EXERCISE INSTRUCTIONS
All of the records listed below should be retyped exactly.

[Records from a collection]
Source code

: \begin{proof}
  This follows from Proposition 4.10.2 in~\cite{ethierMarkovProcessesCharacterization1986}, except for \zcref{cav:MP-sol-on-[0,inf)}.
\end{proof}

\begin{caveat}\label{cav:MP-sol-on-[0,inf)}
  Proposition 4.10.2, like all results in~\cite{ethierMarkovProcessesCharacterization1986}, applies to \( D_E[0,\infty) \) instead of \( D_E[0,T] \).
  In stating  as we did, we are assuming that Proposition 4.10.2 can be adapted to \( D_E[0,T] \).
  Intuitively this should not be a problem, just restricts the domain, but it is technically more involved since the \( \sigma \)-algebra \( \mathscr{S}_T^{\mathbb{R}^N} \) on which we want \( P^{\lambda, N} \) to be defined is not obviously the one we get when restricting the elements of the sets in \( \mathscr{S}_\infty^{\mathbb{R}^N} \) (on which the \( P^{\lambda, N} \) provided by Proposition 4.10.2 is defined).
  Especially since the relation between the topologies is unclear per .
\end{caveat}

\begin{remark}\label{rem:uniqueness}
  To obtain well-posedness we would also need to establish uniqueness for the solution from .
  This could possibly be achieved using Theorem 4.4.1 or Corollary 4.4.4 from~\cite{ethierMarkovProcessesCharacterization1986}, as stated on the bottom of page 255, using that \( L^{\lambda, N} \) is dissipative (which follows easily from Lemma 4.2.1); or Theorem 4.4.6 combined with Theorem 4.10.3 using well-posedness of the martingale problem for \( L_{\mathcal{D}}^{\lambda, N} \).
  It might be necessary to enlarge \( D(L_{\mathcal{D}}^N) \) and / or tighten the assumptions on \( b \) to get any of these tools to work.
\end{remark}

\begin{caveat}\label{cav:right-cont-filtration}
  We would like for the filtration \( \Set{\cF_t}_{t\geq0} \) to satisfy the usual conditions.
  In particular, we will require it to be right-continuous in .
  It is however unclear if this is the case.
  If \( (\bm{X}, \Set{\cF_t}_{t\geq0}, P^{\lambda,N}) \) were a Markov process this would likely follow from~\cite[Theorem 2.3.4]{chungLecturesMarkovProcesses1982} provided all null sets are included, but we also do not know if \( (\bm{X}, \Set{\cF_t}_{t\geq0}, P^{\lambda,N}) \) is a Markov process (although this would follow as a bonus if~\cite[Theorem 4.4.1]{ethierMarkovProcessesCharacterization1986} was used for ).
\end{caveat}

RESULT BELOW
Source code

: \begin{proof}
  This follows from Proposition 4.10.2 in~\cite{ethierMarkovProcessesCharacterization1986}, except for \zcref{cav:MP-sol-on-[0,inf)}.
\end{proof}

\begin{caveat}\label{cav:MP-sol-on-[0,inf)}
  Proposition 4.10.2, like all results in~\cite{ethierMarkovProcessesCharacterization1986}, applies to \( D_E[0,\infty) \) instead of \( D_E[0,T] \).
  In stating  as we did, we are assuming that Proposition 4.10.2 can be adapted to \( D_E[0,T] \).
  Intuitively this should not be a problem, just restricts the domain, but it is technically more involved since the \( \sigma \)-algebra \( \mathscr{S}_T^{\mathbb{R}^N} \) on which we want \( P^{\lambda, N} \) to be defined is not obviously the one we get when restricting the elements of the sets in \( \mathscr{S}_\infty^{\mathbb{R}^N} \) (on which the \( P^{\lambda, N} \) provided by Proposition 4.10.2 is defined).
  Especially since the relation between the topologies is unclear per .
\end{caveat}

\begin{remark}\label{rem:uniqueness}
  To obtain well-posedness we would also need to establish uniqueness for the solution from .
  This could possibly be achieved using Theorem 4.4.1 or Corollary 4.4.4 from~\cite{ethierMarkovProcessesCharacterization1986}, as stated on the bottom of page 255, using that \( L^{\lambda, N} \) is dissipative (which follows easily from Lemma 4.2.1); or Theorem 4.4.6 combined with Theorem 4.10.3 using well-posedness of the martingale problem for \( L_{\mathcal{D}}^{\lambda, N} \).
  It might be necessary to enlarge \( D(L_{\mathcal{D}}^N) \) and / or tighten the assumptions on \( b \) to get any of these tools to work.
\end{remark}

\begin{caveat}\label{cav:right-cont-filtration}
  We would like for the filtration \( \Set{\cF_t}_{t\geq0} \) to satisfy the usual conditions.
  In particular, we will require it to be right-continuous in .
  It is however unclear if this is the case.
  If \( (\bm{X}, \Set{\cF_t}_{t\geq0}, P^{\lambda,N}) \) were a Markov process this would likely follow from~\cite[Theorem 2.3.4]{chungLecturesMarkovProcesses1982} provided all null sets are included, but we also do not know if \( (\bm{X}, \Set{\cF_t}_{t\geq0}, P^{\lambda,N}) \) is a Markov process (although this would follow as a bonus if~\cite[Theorem 4.4.1]{ethierMarkovProcessesCharacterization1986} was used for ).
\end{caveat}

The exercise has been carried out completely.